_PROVIDED DATA_:

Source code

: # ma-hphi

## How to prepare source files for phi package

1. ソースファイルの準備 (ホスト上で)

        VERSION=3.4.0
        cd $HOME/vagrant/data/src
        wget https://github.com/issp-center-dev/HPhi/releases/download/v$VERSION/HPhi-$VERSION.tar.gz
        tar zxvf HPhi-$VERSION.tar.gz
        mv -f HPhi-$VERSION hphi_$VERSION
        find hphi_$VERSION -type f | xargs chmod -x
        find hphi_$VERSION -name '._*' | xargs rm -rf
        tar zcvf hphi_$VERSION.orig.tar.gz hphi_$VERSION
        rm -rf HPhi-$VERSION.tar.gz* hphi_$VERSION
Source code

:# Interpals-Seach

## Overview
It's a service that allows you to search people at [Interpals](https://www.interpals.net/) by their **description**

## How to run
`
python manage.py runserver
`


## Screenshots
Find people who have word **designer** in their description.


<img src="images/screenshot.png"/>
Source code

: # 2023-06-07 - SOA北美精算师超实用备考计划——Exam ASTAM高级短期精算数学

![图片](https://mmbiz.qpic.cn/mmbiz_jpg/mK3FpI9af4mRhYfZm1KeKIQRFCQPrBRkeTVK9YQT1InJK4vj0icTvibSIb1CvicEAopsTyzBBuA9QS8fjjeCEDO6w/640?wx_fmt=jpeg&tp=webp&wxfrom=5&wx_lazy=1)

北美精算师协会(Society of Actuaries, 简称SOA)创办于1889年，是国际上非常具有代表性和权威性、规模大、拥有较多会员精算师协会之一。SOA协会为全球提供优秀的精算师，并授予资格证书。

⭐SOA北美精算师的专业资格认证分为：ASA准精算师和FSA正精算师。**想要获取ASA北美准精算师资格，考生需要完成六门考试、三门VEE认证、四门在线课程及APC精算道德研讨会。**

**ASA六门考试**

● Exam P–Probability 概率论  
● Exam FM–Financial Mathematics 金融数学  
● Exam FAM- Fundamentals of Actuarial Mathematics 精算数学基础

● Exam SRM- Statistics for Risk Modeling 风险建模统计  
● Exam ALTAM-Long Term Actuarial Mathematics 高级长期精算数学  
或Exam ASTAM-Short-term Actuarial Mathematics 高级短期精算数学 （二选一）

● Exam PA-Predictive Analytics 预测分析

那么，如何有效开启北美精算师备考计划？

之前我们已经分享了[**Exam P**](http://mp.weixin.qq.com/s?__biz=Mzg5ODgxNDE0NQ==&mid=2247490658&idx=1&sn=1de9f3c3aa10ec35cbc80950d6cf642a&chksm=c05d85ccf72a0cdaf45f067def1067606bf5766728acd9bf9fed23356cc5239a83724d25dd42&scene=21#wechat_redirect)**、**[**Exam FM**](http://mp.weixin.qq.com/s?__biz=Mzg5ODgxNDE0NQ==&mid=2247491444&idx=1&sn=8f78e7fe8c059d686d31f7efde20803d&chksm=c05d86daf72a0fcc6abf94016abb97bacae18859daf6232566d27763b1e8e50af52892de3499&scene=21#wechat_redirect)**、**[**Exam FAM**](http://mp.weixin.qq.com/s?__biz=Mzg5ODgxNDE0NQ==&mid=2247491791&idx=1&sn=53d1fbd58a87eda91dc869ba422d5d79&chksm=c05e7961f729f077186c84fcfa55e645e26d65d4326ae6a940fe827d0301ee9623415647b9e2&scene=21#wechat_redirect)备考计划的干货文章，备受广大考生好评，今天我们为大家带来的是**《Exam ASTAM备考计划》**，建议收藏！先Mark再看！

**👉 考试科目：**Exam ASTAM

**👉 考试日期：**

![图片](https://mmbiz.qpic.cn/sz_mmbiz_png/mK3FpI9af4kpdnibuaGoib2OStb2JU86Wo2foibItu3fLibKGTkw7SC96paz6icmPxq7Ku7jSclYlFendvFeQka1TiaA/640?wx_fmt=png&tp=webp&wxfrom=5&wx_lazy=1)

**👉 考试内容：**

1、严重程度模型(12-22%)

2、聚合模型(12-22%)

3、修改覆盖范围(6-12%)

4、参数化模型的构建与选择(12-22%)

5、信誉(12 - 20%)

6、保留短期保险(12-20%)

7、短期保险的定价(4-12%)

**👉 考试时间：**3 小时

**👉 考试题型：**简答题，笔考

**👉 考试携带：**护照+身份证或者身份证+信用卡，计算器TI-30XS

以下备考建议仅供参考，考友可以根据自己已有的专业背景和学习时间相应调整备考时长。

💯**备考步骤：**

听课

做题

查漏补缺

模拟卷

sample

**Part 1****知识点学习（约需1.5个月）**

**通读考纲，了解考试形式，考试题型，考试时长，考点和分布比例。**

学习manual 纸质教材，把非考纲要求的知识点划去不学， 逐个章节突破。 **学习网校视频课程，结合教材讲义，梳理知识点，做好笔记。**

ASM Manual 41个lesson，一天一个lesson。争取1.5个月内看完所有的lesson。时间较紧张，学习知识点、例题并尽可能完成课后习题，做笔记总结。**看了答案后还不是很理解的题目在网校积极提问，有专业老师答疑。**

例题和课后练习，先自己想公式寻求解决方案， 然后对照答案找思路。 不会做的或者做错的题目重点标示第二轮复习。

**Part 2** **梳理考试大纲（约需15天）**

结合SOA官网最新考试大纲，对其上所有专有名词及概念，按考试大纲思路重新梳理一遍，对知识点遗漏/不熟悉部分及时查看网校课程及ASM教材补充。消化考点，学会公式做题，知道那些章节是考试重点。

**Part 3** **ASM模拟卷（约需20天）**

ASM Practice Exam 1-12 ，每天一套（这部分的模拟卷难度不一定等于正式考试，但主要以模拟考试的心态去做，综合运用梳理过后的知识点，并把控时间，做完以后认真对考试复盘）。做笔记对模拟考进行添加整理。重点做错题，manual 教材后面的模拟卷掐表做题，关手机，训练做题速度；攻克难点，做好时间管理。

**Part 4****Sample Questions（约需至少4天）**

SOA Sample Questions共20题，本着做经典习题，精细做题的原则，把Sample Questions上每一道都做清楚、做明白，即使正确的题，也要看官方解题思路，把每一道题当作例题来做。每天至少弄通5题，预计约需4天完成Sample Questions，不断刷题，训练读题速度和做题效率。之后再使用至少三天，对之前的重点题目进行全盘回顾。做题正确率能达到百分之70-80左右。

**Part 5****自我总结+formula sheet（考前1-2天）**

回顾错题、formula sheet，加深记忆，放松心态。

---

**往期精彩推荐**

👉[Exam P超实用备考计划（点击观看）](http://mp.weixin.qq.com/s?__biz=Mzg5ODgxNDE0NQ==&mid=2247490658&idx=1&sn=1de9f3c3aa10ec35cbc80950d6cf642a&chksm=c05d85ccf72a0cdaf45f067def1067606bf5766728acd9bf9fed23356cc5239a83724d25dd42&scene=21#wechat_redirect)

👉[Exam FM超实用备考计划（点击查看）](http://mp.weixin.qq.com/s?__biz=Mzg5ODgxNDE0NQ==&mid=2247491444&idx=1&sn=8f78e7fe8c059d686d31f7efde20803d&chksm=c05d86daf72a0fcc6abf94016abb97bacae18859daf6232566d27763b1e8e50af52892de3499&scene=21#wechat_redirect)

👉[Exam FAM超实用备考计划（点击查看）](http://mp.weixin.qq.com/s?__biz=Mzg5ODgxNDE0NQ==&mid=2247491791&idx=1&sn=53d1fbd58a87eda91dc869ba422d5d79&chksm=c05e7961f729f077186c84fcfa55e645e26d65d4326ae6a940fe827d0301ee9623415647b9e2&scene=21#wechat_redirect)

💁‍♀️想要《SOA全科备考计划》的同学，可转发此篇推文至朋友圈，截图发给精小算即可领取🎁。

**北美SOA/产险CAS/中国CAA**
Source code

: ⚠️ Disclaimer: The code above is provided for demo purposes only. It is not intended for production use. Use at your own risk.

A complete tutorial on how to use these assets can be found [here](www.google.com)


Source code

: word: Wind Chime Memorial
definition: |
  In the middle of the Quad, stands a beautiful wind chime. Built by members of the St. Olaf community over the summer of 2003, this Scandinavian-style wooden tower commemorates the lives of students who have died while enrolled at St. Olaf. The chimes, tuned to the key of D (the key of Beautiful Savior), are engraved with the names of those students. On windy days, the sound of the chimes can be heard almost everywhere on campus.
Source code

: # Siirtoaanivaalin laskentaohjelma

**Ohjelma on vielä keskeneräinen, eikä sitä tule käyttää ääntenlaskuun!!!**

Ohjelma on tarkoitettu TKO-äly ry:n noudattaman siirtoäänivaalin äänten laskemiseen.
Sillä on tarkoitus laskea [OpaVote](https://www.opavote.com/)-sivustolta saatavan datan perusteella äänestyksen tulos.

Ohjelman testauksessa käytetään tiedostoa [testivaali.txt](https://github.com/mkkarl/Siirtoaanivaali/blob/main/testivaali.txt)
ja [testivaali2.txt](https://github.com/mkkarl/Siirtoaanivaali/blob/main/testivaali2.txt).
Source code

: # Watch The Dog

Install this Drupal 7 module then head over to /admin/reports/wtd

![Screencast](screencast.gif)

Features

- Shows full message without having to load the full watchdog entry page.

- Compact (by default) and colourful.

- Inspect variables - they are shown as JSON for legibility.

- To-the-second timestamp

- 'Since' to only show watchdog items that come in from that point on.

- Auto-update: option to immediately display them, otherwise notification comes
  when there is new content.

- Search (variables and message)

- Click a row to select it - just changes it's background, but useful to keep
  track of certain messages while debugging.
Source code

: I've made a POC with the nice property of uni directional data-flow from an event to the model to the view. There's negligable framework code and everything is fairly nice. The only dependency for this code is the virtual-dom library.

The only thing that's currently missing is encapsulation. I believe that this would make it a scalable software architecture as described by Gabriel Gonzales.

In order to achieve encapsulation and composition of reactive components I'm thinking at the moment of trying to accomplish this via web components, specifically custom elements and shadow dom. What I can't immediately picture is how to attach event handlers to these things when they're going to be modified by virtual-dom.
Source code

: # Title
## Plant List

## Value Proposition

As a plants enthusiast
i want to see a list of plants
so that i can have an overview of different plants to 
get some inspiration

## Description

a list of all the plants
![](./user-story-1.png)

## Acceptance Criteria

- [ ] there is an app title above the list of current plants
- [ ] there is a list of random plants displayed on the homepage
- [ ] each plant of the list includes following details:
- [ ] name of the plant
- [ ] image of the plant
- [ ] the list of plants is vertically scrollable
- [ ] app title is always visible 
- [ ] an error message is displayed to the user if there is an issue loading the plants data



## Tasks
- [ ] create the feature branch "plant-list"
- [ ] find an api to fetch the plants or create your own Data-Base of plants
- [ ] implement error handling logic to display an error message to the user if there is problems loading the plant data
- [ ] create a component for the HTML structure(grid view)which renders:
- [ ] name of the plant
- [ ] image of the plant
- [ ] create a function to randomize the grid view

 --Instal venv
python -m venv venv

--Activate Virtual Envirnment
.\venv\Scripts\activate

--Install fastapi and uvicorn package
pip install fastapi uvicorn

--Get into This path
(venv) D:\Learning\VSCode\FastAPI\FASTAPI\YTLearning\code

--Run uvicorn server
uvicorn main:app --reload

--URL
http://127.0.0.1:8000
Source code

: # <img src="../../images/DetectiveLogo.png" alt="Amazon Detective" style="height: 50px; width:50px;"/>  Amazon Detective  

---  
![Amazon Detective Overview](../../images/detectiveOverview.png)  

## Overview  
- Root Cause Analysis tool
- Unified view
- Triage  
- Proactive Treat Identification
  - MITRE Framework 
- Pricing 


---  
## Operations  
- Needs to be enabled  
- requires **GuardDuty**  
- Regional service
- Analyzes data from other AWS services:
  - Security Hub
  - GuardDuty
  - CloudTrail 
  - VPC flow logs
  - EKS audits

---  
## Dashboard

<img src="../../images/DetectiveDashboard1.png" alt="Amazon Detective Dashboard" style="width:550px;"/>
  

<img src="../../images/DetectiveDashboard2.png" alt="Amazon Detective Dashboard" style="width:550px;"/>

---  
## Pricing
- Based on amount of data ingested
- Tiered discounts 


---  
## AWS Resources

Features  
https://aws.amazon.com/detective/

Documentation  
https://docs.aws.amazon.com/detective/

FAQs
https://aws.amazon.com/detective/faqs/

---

_TASK DESCRIPTION_: Read through the data and copy every line where "Interpals" shows up.

_TASK SOLUTION_:
:# Interpals-Seach
It's a service that allows you to search people at [Interpals](https://www.interpals.net/) by their **description**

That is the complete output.